It’s a rainy October day when we visit Kris at the Hennepin County Adult Corrections Facility (ACF). The meeting room has a linoleum floor, white brick walls, and is devoid of decoration. Wearing a grey sweatshirt and blue pants emblazoned with “ACF,” Kris sits at a lone table. Her black hair falls nearly to her waist and her neck is tattooed with “Native.” She is 39 years old.
When asked why she’s here, Kris admits that one factor is a decade-long substance abuse issue. Until recently, “I was shooting up heroin every day,” she says. But now she’s receiving chemical dependency treatment.
She also received a crash course in books through “Read to Me,” a family literacy program for ACF residents that's facilitated by Hennepin County librarians. The program, which is funded by Friends of the Hennepin County Library, teaches residents about the benefits of reading aloud to their children.
Kris has never visited a public library or taken her children to one. Nor does Kris recall her own parents reading aloud to her as a child. But “Read to Me” is motivating her to establish new patterns.
During three, hour-long “Read to Me” sessions, Kris learned that reading aloud to children leads to stronger parent-child bonds and increased school readiness. Her “Read to Me” instructor also modeled read-aloud techniques. Then Kris recorded a book on CD to send home to her children and grandchild.
Megan Sweeney, author of Reading is my Window: Books and the Art of Reading in Women’s PrisonsReading in prison counters the forces of isolation, abandonment, and dehumanization by serving as an opening to other people, ideas, and the world outside the prison.
with a parent
Hennepin County hopes that Kris becomes part of a national read-aloud trend. In 2003, a landmark study found that, by age three, children from professional-class families had been exposed to 30 million more words than children from less affluent families, giving the children who heard more words a distinct academic advantage. In 2014, a follow-up study from Stanford revealed that vocabulary gaps emerge as early as 18 months. These and other findings prompted the American Academy of Pediatrics to issue a policy in 2014, asking its members to advocate for reading aloud to children from infancy through Kindergarten.
Since its inception, “Read to Me” has served more than 1,000 parents and 2,500 children, and program evaluations remain positive. In 2013, 94 percent of graduates said they had or would take their children to the library for family programs, compared to 58 percent before the program. Similarly, 83 percent of graduates said they had or would get books from the library, compared to 68 percent pre-program.
Sesame Street’s “Little Children, Big Challenges” series includes a toolkit for families dealing with incarceration.

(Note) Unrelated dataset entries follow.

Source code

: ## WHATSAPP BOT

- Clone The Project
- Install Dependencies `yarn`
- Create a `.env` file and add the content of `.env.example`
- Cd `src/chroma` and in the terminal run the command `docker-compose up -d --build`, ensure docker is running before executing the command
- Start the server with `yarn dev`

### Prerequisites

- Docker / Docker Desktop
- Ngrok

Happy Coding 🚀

“Read to Me” received a National Association of Counties Achievement Award in 1999 and the American Library Association’s Marshall Cavendish Excellence in Library Programming in 2005. Daniel Marcou, who facilitates the library’s outreach efforts to incarcerated residents, reads daily to his own toddler at home. He brings a photo of himself doing just that when he talks to dads at the ACF. “Reading to children is just as important for dads as for moms,” he says.
In November, Kris graduated from chemical dependency treatment and was released from the ACF. “I want to hold on to my [treatment] certificate and sobriety,” she told us. “I’ve missed out on a big part of my kids’ lives because of drugs. I don’t want them to get a phone call saying that I died from an overdose.” And, she adds, “I told my 23-year-old daughter that she needs to get a library card.”